We are installing several NEMA 4X stainless combo starters outdoors.
I usually try to enter the enclosure near the bottom side below any of the interior components.
It would be very simple to enter the top using a Myers hub. The lower side would require LBs and LRs. We have both on the job.
Question:
Are NEMA 4X enclosures typically entered in the top, or is that a possible problem. All of the conduit work is GRC.


----------



## MotoGP1199 (Aug 11, 2014)

I've done it before without issue. I try not to if at all possible. When I have done it I used Kopr-Shield on the threads and really tightened the myers hub up real good. If not I try to enter the bottom or the side near the bottom. If entering on the side I just use a LR/LL with a short nipple and myers hub. The threads on both of those (conduit body and hub) are tapered and will not leak.


----------



## micromind (Aug 11, 2007)

I've done tons of them from the top but on the other hand, we get about 5" of rain a year. 

I've also used sealing locknuts on top and normal ones inside, never had a problem.


----------



## gpop (May 14, 2018)

Pay a little extra time and effort on the holes you drill or punch removing burr's. Also make sure the seal on the hub doesn't fall off while being installed and crank them down tight then you shouldn't have a problem. 

Most of the problems i have seen over the years due to water entering a top punched box comes from the conduit allowing water intrusion rather than the hub.


----------



## macmikeman (Jan 23, 2007)

map costs extra


----------



## Cow (Jan 16, 2008)

I think most folks would just enter the top centering the conduit or enter right above the breaker to make terminating easier.

If possible, I always try to enter off to the side at the top. So when the myers hub leaks, I have a chance that it'll drip to the side of the starter/breaker, rather than right on top of it. 

We would also drill a drain hole in the bottom.


----------



## MechanicalDVR (Dec 29, 2007)

I've done them with a Myers hub on top when told that was how they wanted them but you know it will leak.

Bottom entry is always best.


----------



## splatz (May 23, 2015)

I would try a myers hub with 3M mastic along the edges. I had a couple rooftop penetrations where the vertical "raintight" emt fittings, were not. I was getting a little drip in. 



I sealed around where the fitting meets the pipe on the vertical fittings with 3M mastic and it's been dry as a bone. Look for the one that's moldable and UV stable. I have been very impressed with how this stuff holds up.


----------



## gpop (May 14, 2018)

Cow said:


> I think most folks would just enter the top centering the conduit or enter right above the breaker to make terminating easier.
> 
> If possible, I always try to enter off to the side at the top. So when the myers hub leaks, I have a chance that it'll drip to the side of the starter/breaker, rather than right on top of it.
> 
> We would also drill a drain hole in the bottom.
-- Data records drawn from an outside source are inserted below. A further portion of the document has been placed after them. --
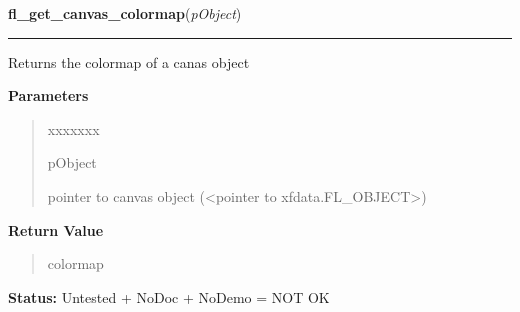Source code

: \hspace{.8\funcindent}\begin{boxedminipage}{\funcwidth}

    \raggedright \textbf{fl\_get\_canvas\_colormap}(\textit{pObject})

    \vspace{-1.5ex}

    \rule{\textwidth}{0.5\fboxrule}
\setlength{\parskip}{2ex}
    Returns the colormap of a canas object

\setlength{\parskip}{1ex}
      \textbf{Parameters}
      \vspace{-1ex}

      \begin{quote}
        \begin{Ventry}{xxxxxxx}

          \item[pObject]

          pointer to canvas object ({\textless}pointer to 
          xfdata.FL\_OBJECT{\textgreater})

        \end{Ventry}

      \end{quote}

      \textbf{Return Value}
    \vspace{-1ex}

      \begin{quote}
      colormap

      \end{quote}

\textbf{Status:} Untested + NoDoc + NoDemo = NOT OK



    \end{boxedminipage}

    \label{xformslib:library:fl_get_canvas_depth}

    \vspace{0.5ex}

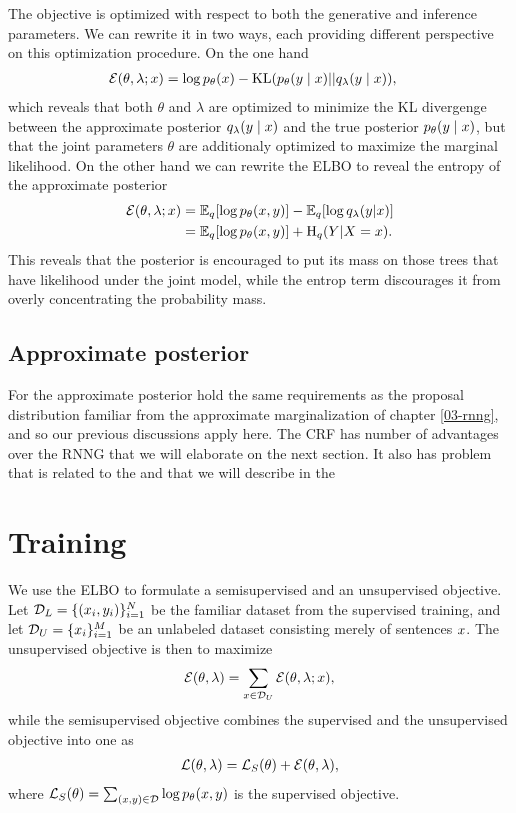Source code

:     The objective is optimized with respect to both the generative and inference parameters. We can rewrite it in two ways, each providing different perspective on this optimization procedure. On the one hand
    \begin{align*}
      \operatorname{\mathcal{E}}(\theta, \lambda; x) &= \log p_{\theta}(x) - \operatorname{KL}(p_{\theta}(y \mid x) \rvert\lvert q_{\lambda}(y \mid x)),
    \end{align*}
    which reveals that both $\theta$ and $\lambda$ are optimized to minimize the KL divergenge between the approximate posterior $q_{\lambda}(y \mid x)$ and the true posterior $p_{\theta}(y \mid x)$, but that the joint parameters $\theta$ are additionaly optimized to maximize the marginal likelihood. On the other hand we can rewrite the ELBO to reveal the entropy of the approximate posterior
    \begin{align}
      \operatorname{\mathcal{E}}(\theta, \lambda; x)
        &= \operatorname{\mathbb{E}}_q [ \log p_{\theta}( x, y ) ] - \operatorname{\mathbb{E}}_q [ \log q_{\lambda}(y | x) ]  \nonumber \\
        &= \operatorname{\mathbb{E}}_q [ \log p_{\theta}( x, y ) ] + \operatorname{H}_q(Y | X = x).
    \end{align}
    This reveals that the posterior is encouraged to put its mass on those trees that have likelihood under the joint model, while the entrop term discourages it from overly concentrating the probability mass.

  \subsection{Approximate posterior}
    For the approximate posterior hold the same requirements as the proposal distribution familiar from the approximate marginalization of chapter \ref{03-rnng}, and so our previous discussions apply here. The CRF has number of advantages over the RNNG that we will elaborate on the next section. It also has problem that is related to the and that we will describe in the


\section{Training}
  We use the ELBO to formulate a semisupervised and an unsupervised objective. Let $\mathcal{D}_L = \{ (x_i, y_i)\}_{i=1}^N$ be the familiar dataset from the supervised training, and let $\mathcal{D}_U = \{ x_i \}_{i=1}^M$ be an unlabeled dataset consisting merely of sentences $x$. The unsupervised objective is then to maximize
  \begin{align}
    \operatorname{\mathcal{E}}(\theta, \lambda) = \sum_{ x \in \mathcal{D}_U } \operatorname{\mathcal{E}}(\theta, \lambda; x),
  \end{align}
  while the semisupervised objective combines the supervised and the unsupervised objective into one as
  \begin{align*}
    \operatorname{\mathcal{L}}(\theta, \lambda) = \operatorname{\mathcal{L}}_{S}(\theta) + \operatorname{\mathcal{E}}(\theta, \lambda),
  \end{align*}
  where $\operatorname{\mathcal{L}}_{S}(\theta) = \sum_{ (x, y) \in \mathcal{D} } \log p_{\theta}(x, y)$ is the supervised objective.

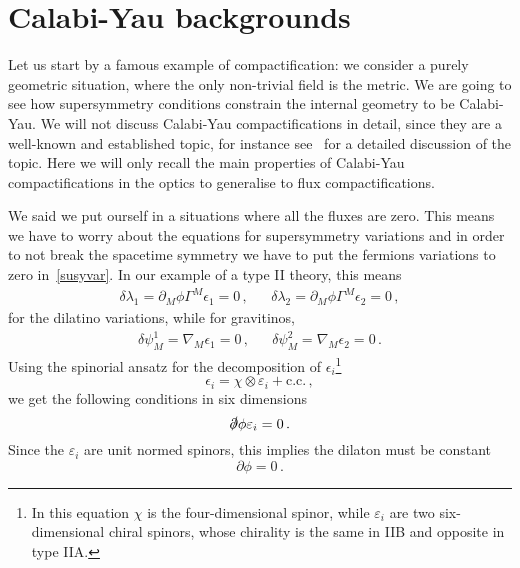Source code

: \documentclass[debug]{phd}
\begin{document}
		\section{Calabi-Yau backgrounds}
				Let us start by a famous example of compactification: we consider a purely geometric situation, where the only non-trivial field is the metric.
				We are going to see how supersymmetry conditions constrain the internal geometry to be Calabi-Yau.
				We will not discuss Calabi-Yau compactifications in detail, since they are a well-known and established topic, for instance see~\cite{BlumLustThe} for a detailed discussion of the topic.
				Here we will only recall the main properties of Calabi-Yau compactifications in the optics to generalise to flux compactifications.
				
				We said we put ourself in a situations where all the fluxes are zero.
				This means we have to worry about the equations for supersymmetry variations and in order to not break the spacetime symmetry we have to put the fermions variations to zero in~\eqref{susyvar}.
				In our example of a type II theory, this means
						\begin{equation}
							\begin{array}{lcr}
								\delta \lambda_1 = \partial_M \phi \Gamma^M \epsilon_1 = 0 \, , & & \delta \lambda_2 = \partial_M \phi \Gamma^M \epsilon_2 = 0 \, ,
							\end{array}
						\end{equation}
				for the dilatino variations, while for gravitinos,
						\begin{equation}
							\begin{array}{lcr}
								\delta \psi^1_{M} = \nabla_M \epsilon_1 = 0 \, , & & \delta \psi^2_{M} = \nabla_M \epsilon_2 = 0 \, .
							\end{array}
						\end{equation}
				Using the spinorial ansatz for the decomposition of $\epsilon_i$\footnote{%
					In this equation $\chi$ is the four-dimensional spinor, while $\varepsilon_i$ are two six-dimensional chiral spinors, whose chirality is the same in IIB and opposite in type IIA.}
						\begin{equation}
							\epsilon_i = \chi \otimes \varepsilon_{i} + \text{c.c.} \, ,
						\end{equation}
				we get the following conditions in six dimensions
						\begin{equation}
							\slashed{\partial} \phi \varepsilon_i = 0 \, .
						\end{equation}
				Since the $\varepsilon_i$ are unit normed spinors, this implies the dilaton must be constant
						\begin{equation}
							\partial \phi = 0\, .
						\end{equation}
				
\end{document}
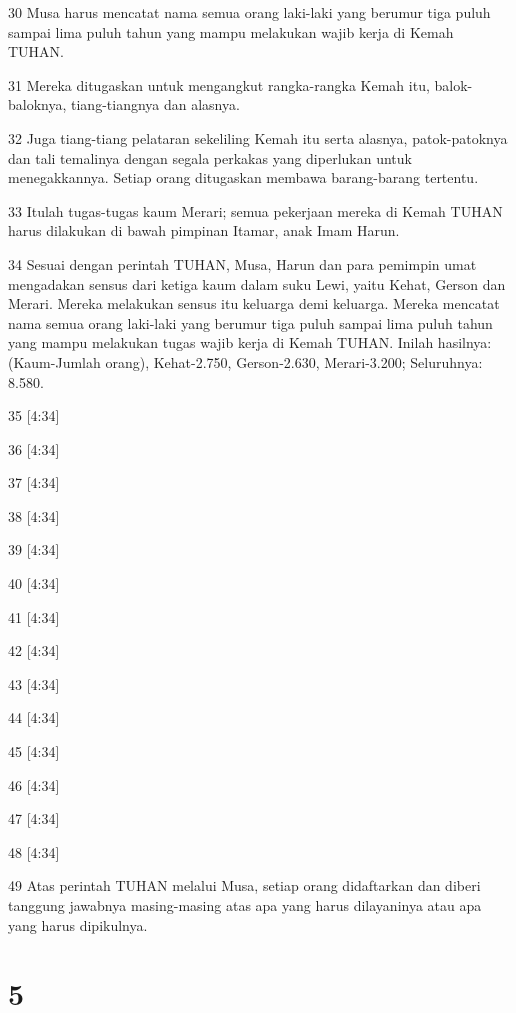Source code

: \par 30 Musa harus mencatat nama semua orang laki-laki yang berumur tiga puluh sampai lima puluh tahun yang mampu melakukan wajib kerja di Kemah TUHAN.
\par 31 Mereka ditugaskan untuk mengangkut rangka-rangka Kemah itu, balok-baloknya, tiang-tiangnya dan alasnya.
\par 32 Juga tiang-tiang pelataran sekeliling Kemah itu serta alasnya, patok-patoknya dan tali temalinya dengan segala perkakas yang diperlukan untuk menegakkannya. Setiap orang ditugaskan membawa barang-barang tertentu.
\par 33 Itulah tugas-tugas kaum Merari; semua pekerjaan mereka di Kemah TUHAN harus dilakukan di bawah pimpinan Itamar, anak Imam Harun.
\par 34 Sesuai dengan perintah TUHAN, Musa, Harun dan para pemimpin umat mengadakan sensus dari ketiga kaum dalam suku Lewi, yaitu Kehat, Gerson dan Merari. Mereka melakukan sensus itu keluarga demi keluarga. Mereka mencatat nama semua orang laki-laki yang berumur tiga puluh sampai lima puluh tahun yang mampu melakukan tugas wajib kerja di Kemah TUHAN. Inilah hasilnya: (Kaum-Jumlah orang), Kehat-2.750, Gerson-2.630, Merari-3.200; Seluruhnya: 8.580.
\par 35 [4:34]
\par 36 [4:34]
\par 37 [4:34]
\par 38 [4:34]
\par 39 [4:34]
\par 40 [4:34]
\par 41 [4:34]
\par 42 [4:34]
\par 43 [4:34]
\par 44 [4:34]
\par 45 [4:34]
\par 46 [4:34]
\par 47 [4:34]
\par 48 [4:34]
\par 49 Atas perintah TUHAN melalui Musa, setiap orang didaftarkan dan diberi tanggung jawabnya masing-masing atas apa yang harus dilayaninya atau apa yang harus dipikulnya.

\chapter{5}

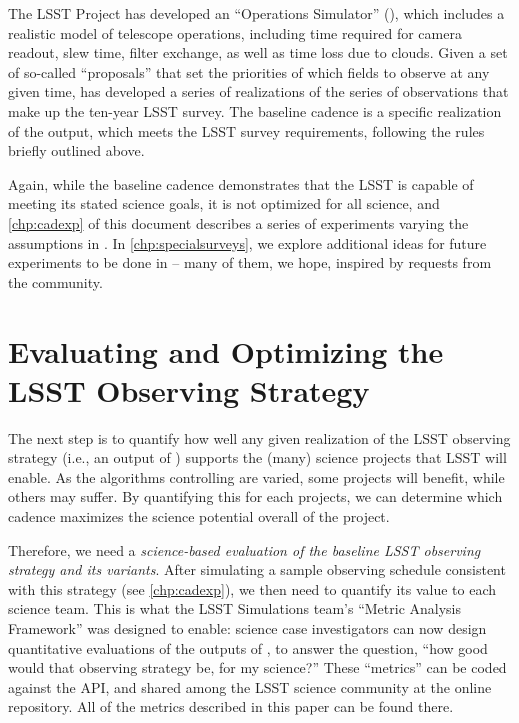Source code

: The LSST Project has developed an ``Operations Simulator'' (\OpSim),
which
includes a realistic model of telescope operations, including time
required for camera readout, slew time, filter exchange, as well as time
loss due to clouds.  Given a set of so-called ``proposals''
that set the priorities of which fields to
observe at any given time, \OpSim has developed a series of realizations
of the series of observations that make up the ten-year LSST survey.
The baseline cadence is a specific realization of the
\OpSim output, which meets the LSST survey requirements, following the
rules briefly outlined above.

Again, while the baseline cadence demonstrates that the LSST is capable
of meeting its stated science goals, it is not optimized for all
science, and \autoref{chp:cadexp} of this document describes a
series of experiments varying the assumptions in \OpSim.  In
\autoref{chp:specialsurveys}, we explore additional ideas for future
experiments to be done in \OpSim -- many of them, we hope, inspired by
requests from the community.

\navigationbar


\section{Evaluating and Optimizing the LSST Observing Strategy}
\def\secname{intro:evaluation}\label{sec:\secname}

The next step is to quantify how well any given realization of the
LSST observing strategy (i.e., an output of \OpSim) supports the (many)
science projects that LSST will enable.  As the algorithms controlling
\OpSim are varied, some projects will benefit, while others may
suffer.  By quantifying this for each projects, we can determine which cadence
maximizes the science potential overall of the project.

Therefore, we need
a {\it science-based evaluation of the baseline
LSST observing strategy and its variants}. After simulating a sample
observing schedule consistent with this strategy (see
\autoref{chp:cadexp}), we then need to quantify its value to each
science team.  This is what the LSST Simulations team's ``Metric Analysis
Framework'' was designed to enable: science case investigators can
now design quantitative evaluations of the outputs of \OpSim, to answer
the question, ``how good would that observing strategy be, for my
science?'' These ``metrics'' can be coded against the \MAF API, and
shared among the LSST science community at the
\href{https://sims-maf.lsst.io/metricList.html#contributed-mafcontrib-metrics}{\simsMafContrib}
online repository. All of the \MAF metrics described in this paper can be
found there.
Old guy taught me if you can not make it waterproof make it leak.


----------



## joe-nwt (Mar 28, 2019)

I find the myers hubs tend to hold up better if you tighten the lock ring portion rather than using the hub itself. Twisting the hub part mangles the o-ring and that's where a lot of the leaks start.


----------



## Wirenuting (Sep 12, 2010)

When I've had no other choice, I'll tilt the enclosure slightly to allow water to drain off.


----------



## Southeast Power (Jan 18, 2009)

Wirenuting said:


> When I've had no other choice, I'll tilt the enclosure slightly to allow water to drain off.


Arranged to drain .

FWIW, we decided to enter the lower part of the enclosure.


----------



## bill39 (Sep 4, 2009)

While working in all types of heavy industry for many years, entering into the top of a cabinet was generally frowned upon.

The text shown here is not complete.